Distributeur est un métier où l’humain est au cœur de l’activité donc, intrinsèquement, c’est une démarche très présente. C10, par exemple, propose un programme de préparation à la reprise pour son personnel en entrepôts où les métiers sont très physiques. Comme des sportifs, ils vont devoir se remettre en forme. Les distributeurs ont mis en place très rapidement des initiatives et des actions de solidarité dès le début de la crise. Par exemple, ils ont été parmi les premiers à mettre à disposition, dès que le marché s’est arrêté, leurs stocks et leurs invendus au service d’associations et du personnel soignant. Une des vertus de cette crise est de rappeler à tous les acteurs de la chaîne l’importance de cette notion de responsabilité conjointe. La filière se souviendra que les destins de ses différentes parties prenantes sont intimement liés.

Le digital est-il un outil que les distributeurs utilisent davantage dans leurs démarches RSE ?

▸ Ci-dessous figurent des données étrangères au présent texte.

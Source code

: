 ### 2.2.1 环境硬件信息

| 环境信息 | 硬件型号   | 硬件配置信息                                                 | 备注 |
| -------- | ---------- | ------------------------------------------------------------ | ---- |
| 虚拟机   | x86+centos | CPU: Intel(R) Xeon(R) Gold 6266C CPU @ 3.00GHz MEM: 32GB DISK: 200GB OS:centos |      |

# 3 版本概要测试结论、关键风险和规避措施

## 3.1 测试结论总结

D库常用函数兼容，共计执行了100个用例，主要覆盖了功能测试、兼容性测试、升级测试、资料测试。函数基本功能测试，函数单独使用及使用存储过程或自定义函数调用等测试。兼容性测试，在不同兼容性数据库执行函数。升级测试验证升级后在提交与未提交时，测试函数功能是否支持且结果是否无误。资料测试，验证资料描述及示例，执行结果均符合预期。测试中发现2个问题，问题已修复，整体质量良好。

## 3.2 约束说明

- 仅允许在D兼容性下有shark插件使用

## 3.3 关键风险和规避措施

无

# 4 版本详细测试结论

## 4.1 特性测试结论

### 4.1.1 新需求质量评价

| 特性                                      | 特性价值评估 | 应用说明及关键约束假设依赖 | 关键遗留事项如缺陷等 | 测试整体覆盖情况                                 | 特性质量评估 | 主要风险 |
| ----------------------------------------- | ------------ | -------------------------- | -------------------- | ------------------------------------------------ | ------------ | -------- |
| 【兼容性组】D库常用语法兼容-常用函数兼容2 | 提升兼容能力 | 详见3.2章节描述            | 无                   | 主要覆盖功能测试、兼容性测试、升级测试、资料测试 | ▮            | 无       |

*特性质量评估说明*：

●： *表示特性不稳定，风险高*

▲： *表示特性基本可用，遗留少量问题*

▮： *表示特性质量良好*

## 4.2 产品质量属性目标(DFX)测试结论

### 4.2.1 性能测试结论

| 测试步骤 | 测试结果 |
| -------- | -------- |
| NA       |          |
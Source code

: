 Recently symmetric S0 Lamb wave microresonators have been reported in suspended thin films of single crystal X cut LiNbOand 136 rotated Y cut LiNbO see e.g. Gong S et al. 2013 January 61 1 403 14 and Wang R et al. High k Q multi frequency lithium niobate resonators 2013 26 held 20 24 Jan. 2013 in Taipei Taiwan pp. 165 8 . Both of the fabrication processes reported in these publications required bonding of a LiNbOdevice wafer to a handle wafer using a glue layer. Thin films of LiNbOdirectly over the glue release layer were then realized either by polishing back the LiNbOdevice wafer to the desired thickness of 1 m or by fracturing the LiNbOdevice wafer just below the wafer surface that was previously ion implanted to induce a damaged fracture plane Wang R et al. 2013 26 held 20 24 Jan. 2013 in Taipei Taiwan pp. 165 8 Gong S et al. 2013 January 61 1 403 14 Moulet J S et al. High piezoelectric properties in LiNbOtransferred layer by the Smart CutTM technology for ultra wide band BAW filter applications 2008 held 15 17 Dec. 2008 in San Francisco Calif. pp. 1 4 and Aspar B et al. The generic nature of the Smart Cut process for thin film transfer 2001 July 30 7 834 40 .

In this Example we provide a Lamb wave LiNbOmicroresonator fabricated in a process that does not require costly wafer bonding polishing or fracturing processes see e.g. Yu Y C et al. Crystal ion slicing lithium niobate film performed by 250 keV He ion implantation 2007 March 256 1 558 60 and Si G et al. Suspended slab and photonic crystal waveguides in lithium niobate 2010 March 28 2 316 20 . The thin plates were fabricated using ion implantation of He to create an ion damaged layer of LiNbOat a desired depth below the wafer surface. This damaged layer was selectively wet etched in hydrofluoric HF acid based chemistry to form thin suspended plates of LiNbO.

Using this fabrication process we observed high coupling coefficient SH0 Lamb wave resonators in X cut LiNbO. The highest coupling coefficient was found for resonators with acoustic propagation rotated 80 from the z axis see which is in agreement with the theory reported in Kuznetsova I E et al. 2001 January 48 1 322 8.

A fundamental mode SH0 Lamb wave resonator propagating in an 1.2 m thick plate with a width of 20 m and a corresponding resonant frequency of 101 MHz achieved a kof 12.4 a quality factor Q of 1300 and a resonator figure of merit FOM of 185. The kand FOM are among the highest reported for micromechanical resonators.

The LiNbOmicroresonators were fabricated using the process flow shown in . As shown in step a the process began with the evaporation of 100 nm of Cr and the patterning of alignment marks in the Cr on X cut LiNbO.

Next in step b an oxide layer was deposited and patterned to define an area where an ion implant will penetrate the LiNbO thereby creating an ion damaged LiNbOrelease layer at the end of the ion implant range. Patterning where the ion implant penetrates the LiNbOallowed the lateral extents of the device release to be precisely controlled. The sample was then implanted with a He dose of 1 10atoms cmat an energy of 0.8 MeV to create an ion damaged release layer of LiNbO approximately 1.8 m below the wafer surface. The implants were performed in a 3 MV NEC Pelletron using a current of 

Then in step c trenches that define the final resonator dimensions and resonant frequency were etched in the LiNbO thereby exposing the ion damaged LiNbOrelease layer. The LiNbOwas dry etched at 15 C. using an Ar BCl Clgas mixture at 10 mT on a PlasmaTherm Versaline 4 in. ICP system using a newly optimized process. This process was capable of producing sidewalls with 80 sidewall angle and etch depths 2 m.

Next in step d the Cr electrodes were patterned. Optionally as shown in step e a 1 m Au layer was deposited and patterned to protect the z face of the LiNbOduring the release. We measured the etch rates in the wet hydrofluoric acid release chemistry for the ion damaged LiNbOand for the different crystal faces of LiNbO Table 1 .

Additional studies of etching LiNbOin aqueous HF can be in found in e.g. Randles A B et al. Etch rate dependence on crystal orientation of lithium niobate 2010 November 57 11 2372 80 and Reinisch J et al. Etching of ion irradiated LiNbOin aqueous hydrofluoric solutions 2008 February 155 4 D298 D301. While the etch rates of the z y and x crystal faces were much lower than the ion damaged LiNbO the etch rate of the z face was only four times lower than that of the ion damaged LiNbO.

Il y a des initiatives de différentes natures dans ce sens. Le digital offre la possibilité à certains distributeurs d’intégrer de la traçabilité dans l’approvisionnement. Des acteurs comme Creno ou Vivalya permettent à leurs clients restaurateurs de savoir d’où vient le produit qu’ils ont commandé. Des démarches de type Too Good To Go ou Phénix, des partenariats sont mis en place entre certains grossistes et des applis de ce type-là. Structurellement, nous pouvons affirmer que les systèmes d’information qui permettent de mieux piloter les stocks et les prévisions de commande ont un impact direct sur la RSE, limitant ainsi le gaspillage et les pertes.

Quels sont les volets RSE prioritaires ?

La RSE ne peut pas être réduite à une seule priorité, c’est un ensemble de mutations. Il faut être capable de travailler en même temps sur l’offre produits, le personnel et l’engagement des équipes… Il ne peut plus y avoir de stratégie qui ne tienne pas compte de ces éléments. C’est une demande forte des consommateurs et des professionnels de la restauration. Cette double exigence s’impose à toute la chaîne de valeur. Depuis quatre ans, nous observons clairement une véritable transformation de l’industrie de la distribution avec une mutation de l’offre, des systèmes de suivi et d’optimisation logistiques. La profession avance. Mais si je devais choisir un défi, peut-être le plus engageant pour la profession de grossiste, ce serait celui du dernier kilomètre. L’enjeu étant de servir les restaurateurs avec une efficacité écologique et économique encore plus perfectionnée qu’aujourd’hui, notamment dans les grandes villes.